* _What you need to do_: Taking the line that contains "Damit zeigen wir leicht" as the first, copy each line exactly up to and including the last line below.

* _Available data_:
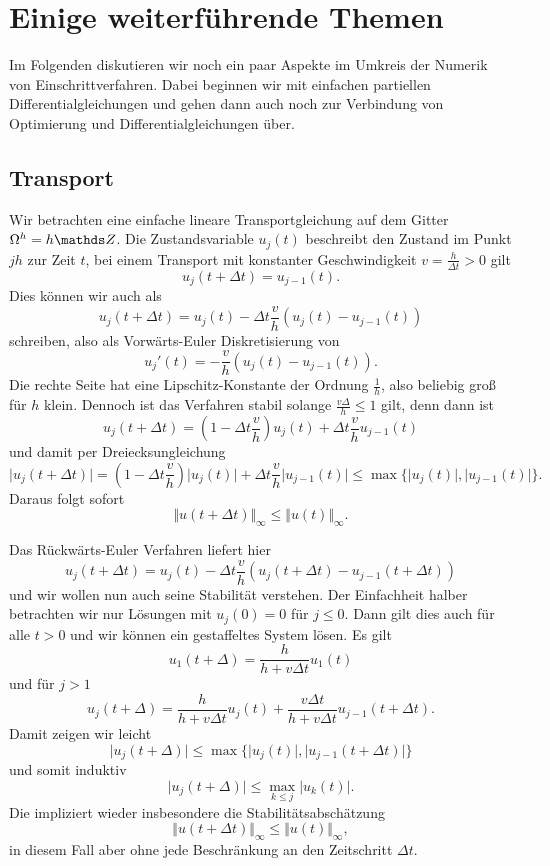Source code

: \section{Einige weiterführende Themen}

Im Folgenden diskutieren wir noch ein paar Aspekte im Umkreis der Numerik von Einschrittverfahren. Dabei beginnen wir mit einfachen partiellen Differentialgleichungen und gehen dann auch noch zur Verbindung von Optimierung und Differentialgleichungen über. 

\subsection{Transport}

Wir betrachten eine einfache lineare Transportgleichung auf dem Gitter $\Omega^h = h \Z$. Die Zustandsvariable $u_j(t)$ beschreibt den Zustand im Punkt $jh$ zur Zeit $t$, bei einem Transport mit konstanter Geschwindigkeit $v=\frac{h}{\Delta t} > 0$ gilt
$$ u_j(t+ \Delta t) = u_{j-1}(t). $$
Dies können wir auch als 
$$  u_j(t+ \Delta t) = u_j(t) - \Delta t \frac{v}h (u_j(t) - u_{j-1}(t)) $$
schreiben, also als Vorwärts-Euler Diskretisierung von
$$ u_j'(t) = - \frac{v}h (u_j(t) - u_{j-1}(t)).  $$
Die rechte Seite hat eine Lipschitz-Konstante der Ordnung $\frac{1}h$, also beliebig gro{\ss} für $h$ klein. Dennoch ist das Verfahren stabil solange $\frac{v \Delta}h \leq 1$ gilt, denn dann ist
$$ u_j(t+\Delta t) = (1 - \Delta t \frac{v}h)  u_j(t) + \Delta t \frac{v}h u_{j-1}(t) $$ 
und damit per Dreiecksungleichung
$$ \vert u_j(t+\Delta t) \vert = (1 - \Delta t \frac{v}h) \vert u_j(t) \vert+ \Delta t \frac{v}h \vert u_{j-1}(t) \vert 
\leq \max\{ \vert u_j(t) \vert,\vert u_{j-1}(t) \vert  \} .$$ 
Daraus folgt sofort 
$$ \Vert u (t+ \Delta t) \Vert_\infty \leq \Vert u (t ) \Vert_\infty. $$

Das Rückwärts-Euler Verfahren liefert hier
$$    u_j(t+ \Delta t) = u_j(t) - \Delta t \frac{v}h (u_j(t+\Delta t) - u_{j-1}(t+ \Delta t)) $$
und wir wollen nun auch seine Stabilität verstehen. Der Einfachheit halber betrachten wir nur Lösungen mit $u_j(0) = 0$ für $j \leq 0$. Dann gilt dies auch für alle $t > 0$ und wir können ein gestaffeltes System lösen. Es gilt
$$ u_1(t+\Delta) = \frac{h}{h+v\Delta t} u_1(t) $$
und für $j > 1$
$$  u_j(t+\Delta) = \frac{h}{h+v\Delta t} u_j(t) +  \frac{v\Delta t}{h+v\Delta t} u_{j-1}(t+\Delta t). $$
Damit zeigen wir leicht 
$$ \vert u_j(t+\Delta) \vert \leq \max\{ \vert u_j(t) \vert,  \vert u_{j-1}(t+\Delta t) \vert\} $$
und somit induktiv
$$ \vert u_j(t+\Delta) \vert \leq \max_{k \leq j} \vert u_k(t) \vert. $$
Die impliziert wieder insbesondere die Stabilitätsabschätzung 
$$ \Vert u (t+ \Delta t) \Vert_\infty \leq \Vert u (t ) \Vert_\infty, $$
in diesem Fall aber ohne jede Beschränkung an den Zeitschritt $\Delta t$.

* _Answer space_:
Damit zeigen wir leicht 
$$ \vert u_j(t+\Delta) \vert \leq \max\{ \vert u_j(t) \vert,  \vert u_{j-1}(t+\Delta t) \vert\} $$
und somit induktiv
$$ \vert u_j(t+\Delta) \vert \leq \max_{k \leq j} \vert u_k(t) \vert. $$
Die impliziert wieder insbesondere die Stabilitätsabschätzung 
$$ \Vert u (t+ \Delta t) \Vert_\infty \leq \Vert u (t ) \Vert_\infty, $$
in diesem Fall aber ohne jede Beschränkung an den Zeitschritt $\Delta t$.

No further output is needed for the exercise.